Austrade strongly recommends you reconfirm these prior to selling to Laos.
For further information please see the Laos Customs website.
Tariffs and non-tariff barriers
Laos is a member of the
Association of South East Asian Nations (ASEAN). The country is on track to reduce its tariffs on imports from other ASEAN
nations to less than 5 per cent, as required under the ASEAN Free Trade
Agreement, and tariffs on most product groups for trade with non-ASEAN
countries are less than 20 per cent. However, the regime lacks transparency
and in practice trade and investment are more heavily regulated, including
through import and export licensing.
Australia and Laos are parties to the
ASEAN–Australia–New Zealand Free Trade Agreement (AANZFTA)
which entered into force on 1 January 2010.
Laos uses the transaction value system for valuing imported goods for
taxation purposes. This means that whenever possible, the customs value is
based on the price paid by the importer to the exporter for the imported
goods. The following costs must be included in the customs value:
packing, packaging and handling costs
any fees paid to the exporters for royalties, licences, etc.
storage charges in the country of export that are paid by the importer
all escalations charged after the goods are ordered
all selling costs such as commissions that are charged to the importer
- where goods or services supplied by the importer to the exporter free or at a reduced cost that were used in the production of the goods.
Costs which may be deducted from the customs value are:
- discounts for volume purchases, payment for the goods in advance or within an agreed period (such discount must be shown on the invoice and granted before importation)
- if goods were sold by the exporter on a duty and tax paid basis, deduct the amount paid for duties and taxes
- amount paid to the exporter for work that will be performed in Laos, such as construction, erection, assembly, maintenance or technical assistance related to the imported goods (such costs must be shown separately on the invoice or in a contract).
In cases where the transaction value method cannot be used (e.g. where there is a relationship between the importer and exporter that might influence the value), one of the following methods of valuation will be used, in order:
- Transaction value of identical goods
- Transaction value of similar goods
- Deductive value
- Computed value
- Flexible value
Other general tariff information:
Amount of duties and taxes payable depends on the item declared per
category of duty, tax and excise. Duty rate is calculated on the
customs value. The tax is calculated on the customs value plus the duty
payable. The excise tax is calculated on the customs value plus duty
payable plus tax payable.
The importer of commercial goods into Laos is responsible for the
self-assessment of the duty and tax liabilities on all goods imported.
This means that the importer or his authorised agent must prepare all
necessary documents for presentation to customs.

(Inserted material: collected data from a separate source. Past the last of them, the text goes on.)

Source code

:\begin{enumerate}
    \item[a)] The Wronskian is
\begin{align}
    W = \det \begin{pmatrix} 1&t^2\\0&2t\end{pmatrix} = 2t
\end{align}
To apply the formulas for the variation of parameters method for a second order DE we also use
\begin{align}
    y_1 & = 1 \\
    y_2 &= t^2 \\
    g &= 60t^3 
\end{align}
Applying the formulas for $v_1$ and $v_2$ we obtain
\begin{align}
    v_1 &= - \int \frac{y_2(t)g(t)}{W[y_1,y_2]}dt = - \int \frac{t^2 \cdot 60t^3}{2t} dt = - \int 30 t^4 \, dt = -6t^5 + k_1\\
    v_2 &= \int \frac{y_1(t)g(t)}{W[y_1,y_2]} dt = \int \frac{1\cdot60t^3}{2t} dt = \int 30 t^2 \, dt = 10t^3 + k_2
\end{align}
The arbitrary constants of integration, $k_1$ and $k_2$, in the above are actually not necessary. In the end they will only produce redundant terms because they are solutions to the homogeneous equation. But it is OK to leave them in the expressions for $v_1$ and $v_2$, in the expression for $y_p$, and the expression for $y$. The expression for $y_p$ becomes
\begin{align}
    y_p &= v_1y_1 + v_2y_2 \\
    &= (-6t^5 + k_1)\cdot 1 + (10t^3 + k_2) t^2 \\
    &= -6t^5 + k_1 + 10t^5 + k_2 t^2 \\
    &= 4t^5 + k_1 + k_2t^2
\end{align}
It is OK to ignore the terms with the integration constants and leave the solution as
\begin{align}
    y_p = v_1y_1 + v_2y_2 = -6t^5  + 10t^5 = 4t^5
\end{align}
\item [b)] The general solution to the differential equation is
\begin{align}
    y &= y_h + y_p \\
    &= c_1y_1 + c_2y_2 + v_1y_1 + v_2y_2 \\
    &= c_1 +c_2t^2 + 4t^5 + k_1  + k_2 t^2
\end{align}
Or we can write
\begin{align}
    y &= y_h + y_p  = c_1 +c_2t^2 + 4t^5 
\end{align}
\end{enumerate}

An importer has the right to request customs to reconsider any reassessment
of value and any re-determination of tariff classification.
Further, the importer has the right to appeal the customs reassessment notice to higher authorities.
All imports and exports are subject to a strict system of licensing. All importers must have a valid license and must operate according to certain state directives.
Goods prohibited for import include:
hazardous chemical substances
other dangerous industrial products
Product certification, labelling and packaging
Food product labels are required to indicate the following:
- name of product
- registration number for food products
- name and location of producers or company that packed products for distribution
- country that produced the product
- quantity of product (expressed in metric units)
- if available, advice on storage, preparation methods, and use of preservatives and colourings
Goods should be carefully packed to protect against adverse weather conditions, particularly heat and humidity. There is no cold storage in Laos.
Methods of quoting and payment
Quotes are usually on a cost, insurance and freight basis in US dollars. Initial transactions should be by a confirmed, irrevocable letter of credit.
A pro-forma invoice is required for the establishment of a letter of
The following documentation is required to enable goods to be cleared
through Laos Customs:
airway bill or bill of lading (two copies)
commercial invoice indicating the buyer and seller of the goods and
price paid (two copies)
cargo control document (three copies)
import permit issued by a relevant Ministry or Department (two copies)
certificate of origin (two copies)
declaration form (three sets)
Public Health Requirements
For public health reasons, the import of certain agricultural products, livestock, fish, drugs and food is subject to procedures requiring certain documents to be presented and approved by the agency responsible for enforcing the relevant regulations and certain obligations to be observed.